→ **Try it**
Repeat every record exactly.

→ **Data provided**
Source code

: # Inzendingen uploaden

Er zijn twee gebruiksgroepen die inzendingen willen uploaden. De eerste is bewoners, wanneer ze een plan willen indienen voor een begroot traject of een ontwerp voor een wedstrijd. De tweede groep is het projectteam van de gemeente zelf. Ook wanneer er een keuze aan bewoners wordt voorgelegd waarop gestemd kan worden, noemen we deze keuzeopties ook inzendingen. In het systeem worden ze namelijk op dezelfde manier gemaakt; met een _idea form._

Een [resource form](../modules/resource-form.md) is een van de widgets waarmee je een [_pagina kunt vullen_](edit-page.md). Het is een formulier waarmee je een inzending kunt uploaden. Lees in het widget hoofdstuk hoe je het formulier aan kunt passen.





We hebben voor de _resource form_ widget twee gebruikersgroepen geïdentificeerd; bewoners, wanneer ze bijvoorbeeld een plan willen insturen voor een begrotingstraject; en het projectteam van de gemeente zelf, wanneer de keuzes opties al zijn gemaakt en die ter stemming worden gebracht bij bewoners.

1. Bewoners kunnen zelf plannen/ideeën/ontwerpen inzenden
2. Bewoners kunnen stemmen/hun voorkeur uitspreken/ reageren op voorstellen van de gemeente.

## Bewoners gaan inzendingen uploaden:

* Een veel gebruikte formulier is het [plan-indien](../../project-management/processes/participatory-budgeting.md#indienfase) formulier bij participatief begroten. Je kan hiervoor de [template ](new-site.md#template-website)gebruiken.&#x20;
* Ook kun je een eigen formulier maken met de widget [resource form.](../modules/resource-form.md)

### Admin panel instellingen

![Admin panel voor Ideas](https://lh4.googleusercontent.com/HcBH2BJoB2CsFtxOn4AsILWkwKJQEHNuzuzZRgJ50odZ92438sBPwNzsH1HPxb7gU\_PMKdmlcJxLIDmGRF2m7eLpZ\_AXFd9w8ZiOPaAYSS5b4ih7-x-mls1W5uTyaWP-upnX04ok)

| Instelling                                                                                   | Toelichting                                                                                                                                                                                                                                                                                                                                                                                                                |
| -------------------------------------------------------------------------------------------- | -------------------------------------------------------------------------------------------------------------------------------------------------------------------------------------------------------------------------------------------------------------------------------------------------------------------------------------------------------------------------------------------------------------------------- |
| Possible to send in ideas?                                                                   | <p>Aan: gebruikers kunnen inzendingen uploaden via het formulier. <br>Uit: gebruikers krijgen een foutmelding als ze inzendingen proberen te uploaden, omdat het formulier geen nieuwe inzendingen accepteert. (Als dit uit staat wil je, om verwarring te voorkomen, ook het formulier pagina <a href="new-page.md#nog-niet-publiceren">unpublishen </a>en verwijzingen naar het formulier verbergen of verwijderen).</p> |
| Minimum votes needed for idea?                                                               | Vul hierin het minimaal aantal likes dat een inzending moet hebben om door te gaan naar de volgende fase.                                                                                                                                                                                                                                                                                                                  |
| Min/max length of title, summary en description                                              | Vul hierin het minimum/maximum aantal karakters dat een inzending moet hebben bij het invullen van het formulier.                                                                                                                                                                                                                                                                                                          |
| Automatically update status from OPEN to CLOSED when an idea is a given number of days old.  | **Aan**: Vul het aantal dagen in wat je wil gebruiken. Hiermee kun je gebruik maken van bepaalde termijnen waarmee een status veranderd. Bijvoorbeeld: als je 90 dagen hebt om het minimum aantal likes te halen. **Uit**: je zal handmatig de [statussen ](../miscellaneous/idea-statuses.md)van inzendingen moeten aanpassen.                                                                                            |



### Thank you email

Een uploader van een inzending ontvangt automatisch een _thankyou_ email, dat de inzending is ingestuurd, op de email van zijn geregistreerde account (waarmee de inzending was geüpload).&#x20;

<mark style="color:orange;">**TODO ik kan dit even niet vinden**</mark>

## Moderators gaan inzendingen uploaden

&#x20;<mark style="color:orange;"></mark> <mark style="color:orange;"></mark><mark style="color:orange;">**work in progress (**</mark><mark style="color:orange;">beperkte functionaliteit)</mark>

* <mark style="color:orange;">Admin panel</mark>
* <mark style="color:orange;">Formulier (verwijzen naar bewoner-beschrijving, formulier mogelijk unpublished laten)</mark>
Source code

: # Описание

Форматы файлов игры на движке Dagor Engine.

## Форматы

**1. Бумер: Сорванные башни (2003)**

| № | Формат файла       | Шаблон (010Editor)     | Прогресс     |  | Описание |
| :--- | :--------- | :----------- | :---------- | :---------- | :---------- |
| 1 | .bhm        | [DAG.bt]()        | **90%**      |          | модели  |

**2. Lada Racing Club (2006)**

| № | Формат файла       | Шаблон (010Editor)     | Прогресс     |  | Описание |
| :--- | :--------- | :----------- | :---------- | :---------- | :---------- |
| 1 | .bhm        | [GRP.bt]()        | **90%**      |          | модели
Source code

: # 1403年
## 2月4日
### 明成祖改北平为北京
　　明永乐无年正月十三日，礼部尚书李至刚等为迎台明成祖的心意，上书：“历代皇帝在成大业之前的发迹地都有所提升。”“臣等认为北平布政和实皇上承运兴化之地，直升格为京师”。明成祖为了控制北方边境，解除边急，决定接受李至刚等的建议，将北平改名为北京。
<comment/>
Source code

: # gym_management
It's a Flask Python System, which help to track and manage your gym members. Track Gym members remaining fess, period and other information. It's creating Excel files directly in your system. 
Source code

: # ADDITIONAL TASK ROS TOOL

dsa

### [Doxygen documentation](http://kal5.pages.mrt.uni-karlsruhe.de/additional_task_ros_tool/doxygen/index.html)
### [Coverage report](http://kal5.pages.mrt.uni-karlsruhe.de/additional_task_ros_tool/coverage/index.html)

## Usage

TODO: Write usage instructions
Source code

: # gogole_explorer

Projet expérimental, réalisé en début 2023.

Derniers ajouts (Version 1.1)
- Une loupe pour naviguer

→ **Solved exercise**
Source code

: # Inzendingen uploaden

Er zijn twee gebruiksgroepen die inzendingen willen uploaden. De eerste is bewoners, wanneer ze een plan willen indienen voor een begroot traject of een ontwerp voor een wedstrijd. De tweede groep is het projectteam van de gemeente zelf. Ook wanneer er een keuze aan bewoners wordt voorgelegd waarop gestemd kan worden, noemen we deze keuzeopties ook inzendingen. In het systeem worden ze namelijk op dezelfde manier gemaakt; met een _idea form._

Een [resource form](../modules/resource-form.md) is een van de widgets waarmee je een [_pagina kunt vullen_](edit-page.md). Het is een formulier waarmee je een inzending kunt uploaden. Lees in het widget hoofdstuk hoe je het formulier aan kunt passen.





We hebben voor de _resource form_ widget twee gebruikersgroepen geïdentificeerd; bewoners, wanneer ze bijvoorbeeld een plan willen insturen voor een begrotingstraject; en het projectteam van de gemeente zelf, wanneer de keuzes opties al zijn gemaakt en die ter stemming worden gebracht bij bewoners.

1. Bewoners kunnen zelf plannen/ideeën/ontwerpen inzenden
2. Bewoners kunnen stemmen/hun voorkeur uitspreken/ reageren op voorstellen van de gemeente.

## Bewoners gaan inzendingen uploaden:

* Een veel gebruikte formulier is het [plan-indien](../../project-management/processes/participatory-budgeting.md#indienfase) formulier bij participatief begroten. Je kan hiervoor de [template ](new-site.md#template-website)gebruiken.&#x20;
* Ook kun je een eigen formulier maken met de widget [resource form.](../modules/resource-form.md)

### Admin panel instellingen

![Admin panel voor Ideas](https://lh4.googleusercontent.com/HcBH2BJoB2CsFtxOn4AsILWkwKJQEHNuzuzZRgJ50odZ92438sBPwNzsH1HPxb7gU\_PMKdmlcJxLIDmGRF2m7eLpZ\_AXFd9w8ZiOPaAYSS5b4ih7-x-mls1W5uTyaWP-upnX04ok)

| Instelling                                                                                   | Toelichting                                                                                                                                                                                                                                                                                                                                                                                                                |
| -------------------------------------------------------------------------------------------- | -------------------------------------------------------------------------------------------------------------------------------------------------------------------------------------------------------------------------------------------------------------------------------------------------------------------------------------------------------------------------------------------------------------------------- |
| Possible to send in ideas?                                                                   | <p>Aan: gebruikers kunnen inzendingen uploaden via het formulier. <br>Uit: gebruikers krijgen een foutmelding als ze inzendingen proberen te uploaden, omdat het formulier geen nieuwe inzendingen accepteert. (Als dit uit staat wil je, om verwarring te voorkomen, ook het formulier pagina <a href="new-page.md#nog-niet-publiceren">unpublishen </a>en verwijzingen naar het formulier verbergen of verwijderen).</p> |
| Minimum votes needed for idea?                                                               | Vul hierin het minimaal aantal likes dat een inzending moet hebben om door te gaan naar de volgende fase.                                                                                                                                                                                                                                                                                                                  |
| Min/max length of title, summary en description                                              | Vul hierin het minimum/maximum aantal karakters dat een inzending moet hebben bij het invullen van het formulier.                                                                                                                                                                                                                                                                                                          |
| Automatically update status from OPEN to CLOSED when an idea is a given number of days old.  | **Aan**: Vul het aantal dagen in wat je wil gebruiken. Hiermee kun je gebruik maken van bepaalde termijnen waarmee een status veranderd. Bijvoorbeeld: als je 90 dagen hebt om het minimum aantal likes te halen. **Uit**: je zal handmatig de [statussen ](../miscellaneous/idea-statuses.md)van inzendingen moeten aanpassen.                                                                                            |



### Thank you email

Een uploader van een inzending ontvangt automatisch een _thankyou_ email, dat de inzending is ingestuurd, op de email van zijn geregistreerde account (waarmee de inzending was geüpload).&#x20;

<mark style="color:orange;">**TODO ik kan dit even niet vinden**</mark>

## Moderators gaan inzendingen uploaden

&#x20;<mark style="color:orange;"></mark> <mark style="color:orange;"></mark><mark style="color:orange;">**work in progress (**</mark><mark style="color:orange;">beperkte functionaliteit)</mark>

* <mark style="color:orange;">Admin panel</mark>
* <mark style="color:orange;">Formulier (verwijzen naar bewoner-beschrijving, formulier mogelijk unpublished laten)</mark>
Source code

: # Описание

Форматы файлов игры на движке Dagor Engine.

## Форматы

**1. Бумер: Сорванные башни (2003)**

| № | Формат файла       | Шаблон (010Editor)     | Прогресс     |  | Описание |
| :--- | :--------- | :----------- | :---------- | :---------- | :---------- |
| 1 | .bhm        | [DAG.bt]()        | **90%**      |          | модели  |

**2. Lada Racing Club (2006)**

| № | Формат файла       | Шаблон (010Editor)     | Прогресс     |  | Описание |
| :--- | :--------- | :----------- | :---------- | :---------- | :---------- |
| 1 | .bhm        | [GRP.bt]()        | **90%**      |          | модели
Source code

: # 1403年
## 2月4日
### 明成祖改北平为北京
　　明永乐无年正月十三日，礼部尚书李至刚等为迎台明成祖的心意，上书：“历代皇帝在成大业之前的发迹地都有所提升。”“臣等认为北平布政和实皇上承运兴化之地，直升格为京师”。明成祖为了控制北方边境，解除边急，决定接受李至刚等的建议，将北平改名为北京。
<comment/>
Source code

: # gym_management
It's a Flask Python System, which help to track and manage your gym members. Track Gym members remaining fess, period and other information. It's creating Excel files directly in your system. 
Source code

: # ADDITIONAL TASK ROS TOOL

dsa

### [Doxygen documentation](http://kal5.pages.mrt.uni-karlsruhe.de/additional_task_ros_tool/doxygen/index.html)
### [Coverage report](http://kal5.pages.mrt.uni-karlsruhe.de/additional_task_ros_tool/coverage/index.html)

## Usage

TODO: Write usage instructions
Source code

: # gogole_explorer

Projet expérimental, réalisé en début 2023.

Derniers ajouts (Version 1.1)
- Une loupe pour naviguer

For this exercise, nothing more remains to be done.